**What the task asks**
Count every line that includes the string "have" in the entries that follow. Nothing besides the number is needed.

--- Data shown Enclosed Below ---

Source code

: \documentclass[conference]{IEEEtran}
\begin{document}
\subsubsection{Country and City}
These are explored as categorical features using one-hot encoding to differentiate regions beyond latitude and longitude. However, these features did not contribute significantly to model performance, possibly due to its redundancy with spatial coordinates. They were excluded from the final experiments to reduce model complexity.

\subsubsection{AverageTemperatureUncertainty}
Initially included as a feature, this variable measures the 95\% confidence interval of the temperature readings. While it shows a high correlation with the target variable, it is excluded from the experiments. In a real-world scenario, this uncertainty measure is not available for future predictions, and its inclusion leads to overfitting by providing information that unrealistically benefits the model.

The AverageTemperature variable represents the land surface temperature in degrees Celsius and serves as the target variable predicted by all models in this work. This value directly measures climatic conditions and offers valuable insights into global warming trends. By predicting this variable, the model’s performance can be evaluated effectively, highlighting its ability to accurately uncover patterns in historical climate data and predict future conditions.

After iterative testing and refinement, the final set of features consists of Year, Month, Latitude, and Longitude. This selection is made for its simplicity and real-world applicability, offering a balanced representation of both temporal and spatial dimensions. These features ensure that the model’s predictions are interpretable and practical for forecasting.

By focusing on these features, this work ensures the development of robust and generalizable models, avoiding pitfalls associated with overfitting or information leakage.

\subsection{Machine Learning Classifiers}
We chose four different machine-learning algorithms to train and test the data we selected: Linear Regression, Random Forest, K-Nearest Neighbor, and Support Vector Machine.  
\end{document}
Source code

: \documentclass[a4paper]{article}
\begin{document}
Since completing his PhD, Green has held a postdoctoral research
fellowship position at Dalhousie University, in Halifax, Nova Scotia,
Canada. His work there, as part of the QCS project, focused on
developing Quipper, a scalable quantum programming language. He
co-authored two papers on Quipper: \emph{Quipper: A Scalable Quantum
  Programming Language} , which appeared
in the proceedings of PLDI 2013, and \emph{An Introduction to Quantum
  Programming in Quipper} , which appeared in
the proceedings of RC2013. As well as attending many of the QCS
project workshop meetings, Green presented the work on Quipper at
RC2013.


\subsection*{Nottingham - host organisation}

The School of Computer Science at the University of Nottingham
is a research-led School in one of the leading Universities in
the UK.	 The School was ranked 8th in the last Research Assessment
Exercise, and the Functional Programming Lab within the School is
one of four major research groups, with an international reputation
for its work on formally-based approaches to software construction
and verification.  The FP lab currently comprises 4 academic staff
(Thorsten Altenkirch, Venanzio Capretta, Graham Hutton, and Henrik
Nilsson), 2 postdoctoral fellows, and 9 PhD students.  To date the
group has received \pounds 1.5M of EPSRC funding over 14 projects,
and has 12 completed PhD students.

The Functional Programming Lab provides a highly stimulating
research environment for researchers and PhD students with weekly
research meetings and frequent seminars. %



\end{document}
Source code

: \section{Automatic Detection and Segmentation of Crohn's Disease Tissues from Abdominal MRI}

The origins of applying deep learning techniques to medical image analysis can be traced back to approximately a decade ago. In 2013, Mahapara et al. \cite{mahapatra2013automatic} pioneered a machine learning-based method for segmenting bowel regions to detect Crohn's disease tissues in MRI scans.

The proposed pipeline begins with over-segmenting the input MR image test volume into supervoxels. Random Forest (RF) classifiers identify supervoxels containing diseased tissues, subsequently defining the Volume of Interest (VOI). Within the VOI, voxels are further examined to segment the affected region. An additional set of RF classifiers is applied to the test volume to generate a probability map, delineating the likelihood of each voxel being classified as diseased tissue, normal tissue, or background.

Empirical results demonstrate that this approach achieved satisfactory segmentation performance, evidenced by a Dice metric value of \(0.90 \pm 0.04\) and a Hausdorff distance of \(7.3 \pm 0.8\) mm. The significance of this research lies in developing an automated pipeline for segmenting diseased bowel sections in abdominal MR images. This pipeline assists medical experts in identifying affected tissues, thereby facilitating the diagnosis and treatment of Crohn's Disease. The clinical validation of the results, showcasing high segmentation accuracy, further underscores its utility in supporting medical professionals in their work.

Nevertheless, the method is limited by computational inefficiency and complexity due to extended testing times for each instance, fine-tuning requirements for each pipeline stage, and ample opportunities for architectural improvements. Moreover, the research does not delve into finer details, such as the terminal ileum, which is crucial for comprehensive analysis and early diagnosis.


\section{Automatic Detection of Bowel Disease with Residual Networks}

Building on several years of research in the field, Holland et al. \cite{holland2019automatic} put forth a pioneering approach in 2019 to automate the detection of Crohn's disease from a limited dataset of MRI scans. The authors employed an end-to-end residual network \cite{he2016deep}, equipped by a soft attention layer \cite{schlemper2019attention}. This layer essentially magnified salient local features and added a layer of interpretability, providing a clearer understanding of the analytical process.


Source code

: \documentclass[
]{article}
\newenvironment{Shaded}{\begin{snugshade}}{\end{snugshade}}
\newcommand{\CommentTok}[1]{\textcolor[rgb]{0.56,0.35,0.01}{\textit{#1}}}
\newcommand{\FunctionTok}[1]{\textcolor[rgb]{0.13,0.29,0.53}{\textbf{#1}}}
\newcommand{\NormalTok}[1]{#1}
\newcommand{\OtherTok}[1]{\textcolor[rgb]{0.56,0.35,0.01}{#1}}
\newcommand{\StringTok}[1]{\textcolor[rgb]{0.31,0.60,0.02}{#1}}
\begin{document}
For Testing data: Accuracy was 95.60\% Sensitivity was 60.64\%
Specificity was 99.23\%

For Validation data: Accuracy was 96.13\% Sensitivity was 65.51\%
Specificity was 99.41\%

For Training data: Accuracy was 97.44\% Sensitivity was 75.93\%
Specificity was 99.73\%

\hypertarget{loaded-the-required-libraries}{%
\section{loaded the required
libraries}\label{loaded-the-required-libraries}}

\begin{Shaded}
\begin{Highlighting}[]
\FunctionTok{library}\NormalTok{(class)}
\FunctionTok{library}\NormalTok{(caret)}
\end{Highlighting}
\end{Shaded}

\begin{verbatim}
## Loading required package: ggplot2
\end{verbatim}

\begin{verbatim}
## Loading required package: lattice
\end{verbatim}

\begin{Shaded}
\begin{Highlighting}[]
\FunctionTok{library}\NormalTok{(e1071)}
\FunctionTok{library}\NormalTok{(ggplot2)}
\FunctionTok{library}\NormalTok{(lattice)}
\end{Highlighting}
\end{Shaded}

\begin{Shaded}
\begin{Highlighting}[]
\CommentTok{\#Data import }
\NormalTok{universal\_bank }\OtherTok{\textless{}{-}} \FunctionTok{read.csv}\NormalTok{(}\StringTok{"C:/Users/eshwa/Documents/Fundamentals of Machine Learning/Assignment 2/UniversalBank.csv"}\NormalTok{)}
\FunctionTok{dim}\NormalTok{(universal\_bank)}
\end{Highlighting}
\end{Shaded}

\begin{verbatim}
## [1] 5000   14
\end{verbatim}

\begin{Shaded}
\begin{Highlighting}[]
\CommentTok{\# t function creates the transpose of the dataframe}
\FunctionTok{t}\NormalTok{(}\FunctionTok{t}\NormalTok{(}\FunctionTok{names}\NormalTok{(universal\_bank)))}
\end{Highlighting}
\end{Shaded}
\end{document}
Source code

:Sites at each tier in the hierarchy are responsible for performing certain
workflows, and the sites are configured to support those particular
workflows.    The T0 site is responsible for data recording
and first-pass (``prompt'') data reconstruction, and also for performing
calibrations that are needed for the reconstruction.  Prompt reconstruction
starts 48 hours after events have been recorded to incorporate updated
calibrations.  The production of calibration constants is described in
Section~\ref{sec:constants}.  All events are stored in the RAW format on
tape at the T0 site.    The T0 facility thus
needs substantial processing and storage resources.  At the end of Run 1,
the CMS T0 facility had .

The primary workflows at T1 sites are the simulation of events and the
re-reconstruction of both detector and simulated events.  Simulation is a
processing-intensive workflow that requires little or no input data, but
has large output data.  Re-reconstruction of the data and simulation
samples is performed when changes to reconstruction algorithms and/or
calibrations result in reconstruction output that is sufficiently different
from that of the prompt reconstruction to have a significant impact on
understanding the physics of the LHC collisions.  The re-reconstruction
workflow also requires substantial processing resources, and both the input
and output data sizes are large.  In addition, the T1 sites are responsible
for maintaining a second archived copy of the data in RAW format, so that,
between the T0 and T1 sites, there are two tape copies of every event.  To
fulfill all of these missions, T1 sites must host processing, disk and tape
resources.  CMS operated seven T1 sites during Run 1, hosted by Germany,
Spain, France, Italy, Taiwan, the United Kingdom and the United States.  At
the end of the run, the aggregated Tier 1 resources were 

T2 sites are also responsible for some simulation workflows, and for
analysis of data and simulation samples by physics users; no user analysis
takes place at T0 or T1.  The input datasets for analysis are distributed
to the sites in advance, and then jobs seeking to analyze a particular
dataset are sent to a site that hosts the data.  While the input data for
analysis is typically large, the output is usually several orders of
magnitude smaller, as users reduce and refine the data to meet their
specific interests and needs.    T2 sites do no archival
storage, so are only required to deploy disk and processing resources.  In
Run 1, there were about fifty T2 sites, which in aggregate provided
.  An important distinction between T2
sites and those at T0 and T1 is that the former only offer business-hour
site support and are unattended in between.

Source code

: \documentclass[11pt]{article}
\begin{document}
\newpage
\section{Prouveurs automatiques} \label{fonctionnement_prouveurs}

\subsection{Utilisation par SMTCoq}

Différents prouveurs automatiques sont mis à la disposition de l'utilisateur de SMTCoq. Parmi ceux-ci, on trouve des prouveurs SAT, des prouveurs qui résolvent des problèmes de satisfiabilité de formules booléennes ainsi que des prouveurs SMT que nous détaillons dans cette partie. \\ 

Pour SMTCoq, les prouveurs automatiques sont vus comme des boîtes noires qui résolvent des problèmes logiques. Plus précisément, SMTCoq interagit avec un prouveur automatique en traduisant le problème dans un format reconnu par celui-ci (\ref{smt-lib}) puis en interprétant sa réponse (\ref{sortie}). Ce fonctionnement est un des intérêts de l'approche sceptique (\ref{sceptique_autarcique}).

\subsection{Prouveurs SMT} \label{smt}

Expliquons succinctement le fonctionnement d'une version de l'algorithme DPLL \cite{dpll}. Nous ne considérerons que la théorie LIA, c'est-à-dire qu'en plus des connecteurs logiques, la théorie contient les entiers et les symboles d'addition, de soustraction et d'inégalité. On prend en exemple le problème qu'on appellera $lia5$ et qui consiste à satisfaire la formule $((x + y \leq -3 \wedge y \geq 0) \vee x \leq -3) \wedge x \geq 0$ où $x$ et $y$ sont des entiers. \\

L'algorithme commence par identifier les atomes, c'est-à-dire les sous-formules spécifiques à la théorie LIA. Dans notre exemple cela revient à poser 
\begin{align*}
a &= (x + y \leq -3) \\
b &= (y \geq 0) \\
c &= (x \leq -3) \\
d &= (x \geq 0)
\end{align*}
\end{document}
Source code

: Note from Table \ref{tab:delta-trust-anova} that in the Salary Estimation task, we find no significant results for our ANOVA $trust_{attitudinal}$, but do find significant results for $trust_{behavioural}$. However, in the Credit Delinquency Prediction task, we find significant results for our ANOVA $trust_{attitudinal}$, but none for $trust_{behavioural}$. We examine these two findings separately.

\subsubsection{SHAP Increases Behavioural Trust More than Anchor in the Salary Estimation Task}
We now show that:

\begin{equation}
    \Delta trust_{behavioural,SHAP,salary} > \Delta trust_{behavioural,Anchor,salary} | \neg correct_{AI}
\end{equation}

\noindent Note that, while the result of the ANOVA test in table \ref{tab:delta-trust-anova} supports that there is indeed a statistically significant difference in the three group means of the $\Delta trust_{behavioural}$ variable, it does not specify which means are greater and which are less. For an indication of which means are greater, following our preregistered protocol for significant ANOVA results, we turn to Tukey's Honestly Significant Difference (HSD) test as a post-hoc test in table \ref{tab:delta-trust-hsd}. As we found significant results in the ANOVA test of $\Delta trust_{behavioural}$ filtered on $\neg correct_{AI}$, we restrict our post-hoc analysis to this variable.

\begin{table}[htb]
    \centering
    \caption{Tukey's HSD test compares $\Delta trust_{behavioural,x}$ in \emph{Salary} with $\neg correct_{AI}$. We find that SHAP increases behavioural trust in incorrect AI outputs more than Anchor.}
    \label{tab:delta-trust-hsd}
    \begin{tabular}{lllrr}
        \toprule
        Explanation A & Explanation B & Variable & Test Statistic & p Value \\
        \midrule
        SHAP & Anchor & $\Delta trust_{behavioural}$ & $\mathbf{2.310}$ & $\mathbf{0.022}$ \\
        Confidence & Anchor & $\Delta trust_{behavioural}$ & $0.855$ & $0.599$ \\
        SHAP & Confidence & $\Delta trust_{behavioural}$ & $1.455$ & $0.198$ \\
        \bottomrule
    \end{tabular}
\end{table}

--- End of Enclosed Data shown ---

**Written answer**
2